In full and unchanged, set down the entries that follow, with no images.

--- --- ---

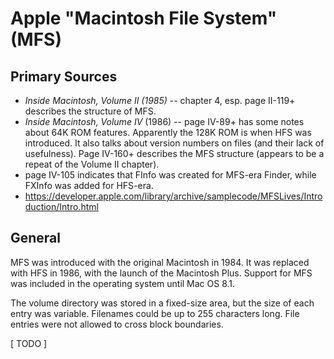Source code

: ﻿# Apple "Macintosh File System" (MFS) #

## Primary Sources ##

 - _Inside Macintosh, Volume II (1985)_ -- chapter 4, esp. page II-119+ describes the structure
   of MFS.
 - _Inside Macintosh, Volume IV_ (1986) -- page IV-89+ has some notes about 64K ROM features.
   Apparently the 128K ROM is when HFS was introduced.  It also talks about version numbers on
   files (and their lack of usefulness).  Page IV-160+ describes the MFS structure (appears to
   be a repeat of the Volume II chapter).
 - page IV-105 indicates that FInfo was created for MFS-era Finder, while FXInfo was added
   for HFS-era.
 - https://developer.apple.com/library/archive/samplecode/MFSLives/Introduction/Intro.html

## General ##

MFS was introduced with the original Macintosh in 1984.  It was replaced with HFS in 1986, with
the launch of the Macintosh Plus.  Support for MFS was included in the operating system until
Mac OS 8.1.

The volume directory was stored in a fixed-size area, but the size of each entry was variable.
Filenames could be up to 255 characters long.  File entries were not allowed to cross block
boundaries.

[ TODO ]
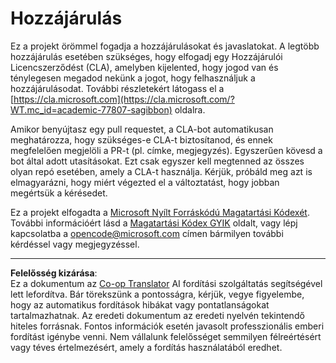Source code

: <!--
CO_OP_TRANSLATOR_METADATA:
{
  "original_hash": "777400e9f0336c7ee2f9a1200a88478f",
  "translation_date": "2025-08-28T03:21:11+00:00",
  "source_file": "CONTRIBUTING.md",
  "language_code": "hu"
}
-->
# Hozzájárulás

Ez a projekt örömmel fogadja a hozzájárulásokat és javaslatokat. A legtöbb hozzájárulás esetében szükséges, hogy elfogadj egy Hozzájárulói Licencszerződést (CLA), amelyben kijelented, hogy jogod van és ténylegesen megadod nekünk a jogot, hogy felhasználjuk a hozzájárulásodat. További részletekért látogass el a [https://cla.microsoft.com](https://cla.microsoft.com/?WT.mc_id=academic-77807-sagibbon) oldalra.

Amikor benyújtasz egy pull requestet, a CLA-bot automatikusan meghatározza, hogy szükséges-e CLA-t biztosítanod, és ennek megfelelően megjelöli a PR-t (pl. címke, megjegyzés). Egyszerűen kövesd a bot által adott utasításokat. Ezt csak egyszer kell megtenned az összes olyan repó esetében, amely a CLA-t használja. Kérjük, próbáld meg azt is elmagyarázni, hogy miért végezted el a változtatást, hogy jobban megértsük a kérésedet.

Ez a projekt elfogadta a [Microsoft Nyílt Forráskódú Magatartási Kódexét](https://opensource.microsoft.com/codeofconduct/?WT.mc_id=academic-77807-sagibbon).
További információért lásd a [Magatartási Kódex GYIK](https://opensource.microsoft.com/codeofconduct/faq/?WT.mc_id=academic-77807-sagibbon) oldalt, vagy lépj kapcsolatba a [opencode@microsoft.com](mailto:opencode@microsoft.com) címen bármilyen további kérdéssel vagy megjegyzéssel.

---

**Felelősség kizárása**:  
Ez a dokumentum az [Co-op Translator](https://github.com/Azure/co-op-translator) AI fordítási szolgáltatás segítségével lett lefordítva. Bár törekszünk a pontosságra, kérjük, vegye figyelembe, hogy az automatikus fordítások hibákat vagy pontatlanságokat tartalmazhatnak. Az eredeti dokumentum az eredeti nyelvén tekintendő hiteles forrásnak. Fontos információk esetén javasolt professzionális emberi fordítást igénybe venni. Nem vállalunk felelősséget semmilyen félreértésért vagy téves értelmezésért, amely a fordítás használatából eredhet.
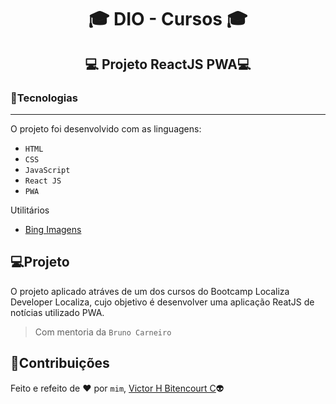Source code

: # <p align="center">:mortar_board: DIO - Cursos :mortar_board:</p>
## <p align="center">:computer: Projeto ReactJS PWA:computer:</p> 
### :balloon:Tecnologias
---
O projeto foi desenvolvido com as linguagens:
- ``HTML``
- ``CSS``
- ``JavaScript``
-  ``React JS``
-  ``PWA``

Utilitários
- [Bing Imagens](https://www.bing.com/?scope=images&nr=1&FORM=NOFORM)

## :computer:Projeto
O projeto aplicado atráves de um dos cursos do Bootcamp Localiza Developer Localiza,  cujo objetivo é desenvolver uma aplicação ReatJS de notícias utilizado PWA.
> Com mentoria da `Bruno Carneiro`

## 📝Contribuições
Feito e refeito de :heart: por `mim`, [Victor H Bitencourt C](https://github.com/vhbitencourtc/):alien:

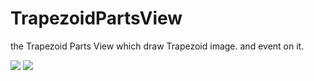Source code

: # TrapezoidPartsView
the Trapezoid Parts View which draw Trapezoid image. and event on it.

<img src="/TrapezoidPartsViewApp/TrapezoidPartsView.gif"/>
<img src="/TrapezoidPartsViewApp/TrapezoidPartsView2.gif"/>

--- --- ---

• **Solved problem**:
Source code

: ﻿# Apple "Macintosh File System" (MFS) #

## Primary Sources ##

 - _Inside Macintosh, Volume II (1985)_ -- chapter 4, esp. page II-119+ describes the structure
   of MFS.
 - _Inside Macintosh, Volume IV_ (1986) -- page IV-89+ has some notes about 64K ROM features.
   Apparently the 128K ROM is when HFS was introduced.  It also talks about version numbers on
   files (and their lack of usefulness).  Page IV-160+ describes the MFS structure (appears to
   be a repeat of the Volume II chapter).
 - page IV-105 indicates that FInfo was created for MFS-era Finder, while FXInfo was added
   for HFS-era.
 - https://developer.apple.com/library/archive/samplecode/MFSLives/Introduction/Intro.html

## General ##

MFS was introduced with the original Macintosh in 1984.  It was replaced with HFS in 1986, with
the launch of the Macintosh Plus.  Support for MFS was included in the operating system until
Mac OS 8.1.

The volume directory was stored in a fixed-size area, but the size of each entry was variable.
Filenames could be up to 255 characters long.  File entries were not allowed to cross block
boundaries.

[ TODO ]
Source code

: <!--
CO_OP_TRANSLATOR_METADATA:
{
  "original_hash": "777400e9f0336c7ee2f9a1200a88478f",
  "translation_date": "2025-08-28T03:21:11+00:00",
  "source_file": "CONTRIBUTING.md",
  "language_code": "hu"
}
-->
# Hozzájárulás

Ez a projekt örömmel fogadja a hozzájárulásokat és javaslatokat. A legtöbb hozzájárulás esetében szükséges, hogy elfogadj egy Hozzájárulói Licencszerződést (CLA), amelyben kijelented, hogy jogod van és ténylegesen megadod nekünk a jogot, hogy felhasználjuk a hozzájárulásodat. További részletekért látogass el a [https://cla.microsoft.com](https://cla.microsoft.com/?WT.mc_id=academic-77807-sagibbon) oldalra.

Amikor benyújtasz egy pull requestet, a CLA-bot automatikusan meghatározza, hogy szükséges-e CLA-t biztosítanod, és ennek megfelelően megjelöli a PR-t (pl. címke, megjegyzés). Egyszerűen kövesd a bot által adott utasításokat. Ezt csak egyszer kell megtenned az összes olyan repó esetében, amely a CLA-t használja. Kérjük, próbáld meg azt is elmagyarázni, hogy miért végezted el a változtatást, hogy jobban megértsük a kérésedet.

Ez a projekt elfogadta a [Microsoft Nyílt Forráskódú Magatartási Kódexét](https://opensource.microsoft.com/codeofconduct/?WT.mc_id=academic-77807-sagibbon).
További információért lásd a [Magatartási Kódex GYIK](https://opensource.microsoft.com/codeofconduct/faq/?WT.mc_id=academic-77807-sagibbon) oldalt, vagy lépj kapcsolatba a [opencode@microsoft.com](mailto:opencode@microsoft.com) címen bármilyen további kérdéssel vagy megjegyzéssel.

---

**Felelősség kizárása**:  
Ez a dokumentum az [Co-op Translator](https://github.com/Azure/co-op-translator) AI fordítási szolgáltatás segítségével lett lefordítva. Bár törekszünk a pontosságra, kérjük, vegye figyelembe, hogy az automatikus fordítások hibákat vagy pontatlanságokat tartalmazhatnak. Az eredeti dokumentum az eredeti nyelvén tekintendő hiteles forrásnak. Fontos információk esetén javasolt professzionális emberi fordítást igénybe venni. Nem vállalunk felelősséget semmilyen félreértésért vagy téves értelmezésért, amely a fordítás használatából eredhet.
Source code

: # <p align="center">:mortar_board: DIO - Cursos :mortar_board:</p>
## <p align="center">:computer: Projeto ReactJS PWA:computer:</p> 
### :balloon:Tecnologias
---
O projeto foi desenvolvido com as linguagens:
- ``HTML``
- ``CSS``
- ``JavaScript``
-  ``React JS``
-  ``PWA``

Utilitários
- [Bing Imagens](https://www.bing.com/?scope=images&nr=1&FORM=NOFORM)

## :computer:Projeto
O projeto aplicado atráves de um dos cursos do Bootcamp Localiza Developer Localiza,  cujo objetivo é desenvolver uma aplicação ReatJS de notícias utilizado PWA.
> Com mentoria da `Bruno Carneiro`

## 📝Contribuições
Feito e refeito de :heart: por `mim`, [Victor H Bitencourt C](https://github.com/vhbitencourtc/):alien:

Source code

: # TrapezoidPartsView
the Trapezoid Parts View which draw Trapezoid image. and event on it.

<img src="/TrapezoidPartsViewApp/TrapezoidPartsView.gif"/>
<img src="/TrapezoidPartsViewApp/TrapezoidPartsView2.gif"/>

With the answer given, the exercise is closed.